### Try it
Repeat exactly, and only, the lines below starting at the line that contains "4. **Create licensing" and ending at the line that contains "All rights reserved.**", inclusive of both.

### Task inputs
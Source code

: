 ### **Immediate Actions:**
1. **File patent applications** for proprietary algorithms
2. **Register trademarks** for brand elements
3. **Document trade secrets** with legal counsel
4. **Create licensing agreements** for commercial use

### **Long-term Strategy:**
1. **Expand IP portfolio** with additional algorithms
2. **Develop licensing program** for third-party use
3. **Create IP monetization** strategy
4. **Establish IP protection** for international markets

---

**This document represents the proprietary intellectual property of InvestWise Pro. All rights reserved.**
--
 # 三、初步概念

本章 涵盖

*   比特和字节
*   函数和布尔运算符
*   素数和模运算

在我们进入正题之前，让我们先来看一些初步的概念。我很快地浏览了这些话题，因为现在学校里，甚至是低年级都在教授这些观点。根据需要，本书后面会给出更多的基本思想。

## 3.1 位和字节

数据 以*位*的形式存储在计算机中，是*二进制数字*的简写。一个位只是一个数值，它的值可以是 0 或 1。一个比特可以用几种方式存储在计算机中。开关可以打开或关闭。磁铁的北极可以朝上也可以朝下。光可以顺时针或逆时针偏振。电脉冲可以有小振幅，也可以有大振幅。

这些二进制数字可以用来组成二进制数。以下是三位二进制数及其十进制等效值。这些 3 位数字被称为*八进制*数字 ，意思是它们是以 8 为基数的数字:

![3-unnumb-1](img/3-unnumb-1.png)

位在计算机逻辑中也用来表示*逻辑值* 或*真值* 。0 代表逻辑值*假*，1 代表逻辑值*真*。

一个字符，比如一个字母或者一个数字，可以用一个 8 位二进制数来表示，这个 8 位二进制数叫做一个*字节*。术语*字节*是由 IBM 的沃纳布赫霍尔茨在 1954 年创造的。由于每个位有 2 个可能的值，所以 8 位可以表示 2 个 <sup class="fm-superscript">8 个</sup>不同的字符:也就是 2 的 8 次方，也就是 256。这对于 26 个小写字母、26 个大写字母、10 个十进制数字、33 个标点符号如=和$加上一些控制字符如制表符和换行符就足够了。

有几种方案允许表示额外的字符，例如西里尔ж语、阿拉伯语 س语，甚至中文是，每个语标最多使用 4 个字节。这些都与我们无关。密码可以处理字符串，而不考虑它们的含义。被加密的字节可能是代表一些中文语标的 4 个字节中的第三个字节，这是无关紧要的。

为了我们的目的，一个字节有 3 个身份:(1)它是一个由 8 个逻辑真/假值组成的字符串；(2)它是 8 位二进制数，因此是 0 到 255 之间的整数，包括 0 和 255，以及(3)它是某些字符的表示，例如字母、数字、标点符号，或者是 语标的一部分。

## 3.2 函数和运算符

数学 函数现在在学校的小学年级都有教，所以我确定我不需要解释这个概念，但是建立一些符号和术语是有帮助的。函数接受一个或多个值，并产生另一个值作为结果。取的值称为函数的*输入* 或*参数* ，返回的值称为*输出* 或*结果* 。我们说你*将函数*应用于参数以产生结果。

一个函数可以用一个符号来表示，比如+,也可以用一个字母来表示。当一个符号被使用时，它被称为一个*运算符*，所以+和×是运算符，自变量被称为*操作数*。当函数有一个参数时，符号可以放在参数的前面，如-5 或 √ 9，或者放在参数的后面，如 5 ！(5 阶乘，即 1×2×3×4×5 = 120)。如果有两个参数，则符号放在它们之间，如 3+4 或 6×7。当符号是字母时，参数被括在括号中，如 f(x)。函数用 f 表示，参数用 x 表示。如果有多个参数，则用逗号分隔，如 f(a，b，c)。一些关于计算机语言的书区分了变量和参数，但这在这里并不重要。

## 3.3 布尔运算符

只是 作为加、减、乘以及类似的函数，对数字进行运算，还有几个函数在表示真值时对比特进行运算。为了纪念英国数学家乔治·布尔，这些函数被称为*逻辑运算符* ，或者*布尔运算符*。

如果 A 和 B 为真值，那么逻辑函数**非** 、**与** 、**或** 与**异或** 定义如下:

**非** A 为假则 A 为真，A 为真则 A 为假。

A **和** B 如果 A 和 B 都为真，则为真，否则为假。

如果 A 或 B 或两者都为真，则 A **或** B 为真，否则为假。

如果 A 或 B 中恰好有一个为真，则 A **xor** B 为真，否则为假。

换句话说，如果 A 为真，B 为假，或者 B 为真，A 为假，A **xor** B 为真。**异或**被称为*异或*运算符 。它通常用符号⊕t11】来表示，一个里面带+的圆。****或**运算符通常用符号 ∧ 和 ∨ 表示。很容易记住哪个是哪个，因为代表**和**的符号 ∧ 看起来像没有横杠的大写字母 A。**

### Solution below
4. **Create licensing agreements** for commercial use

### **Long-term Strategy:**
1. **Expand IP portfolio** with additional algorithms
2. **Develop licensing program** for third-party use
3. **Create IP monetization** strategy
4. **Establish IP protection** for international markets

---

**This document represents the proprietary intellectual property of InvestWise Pro. All rights reserved.**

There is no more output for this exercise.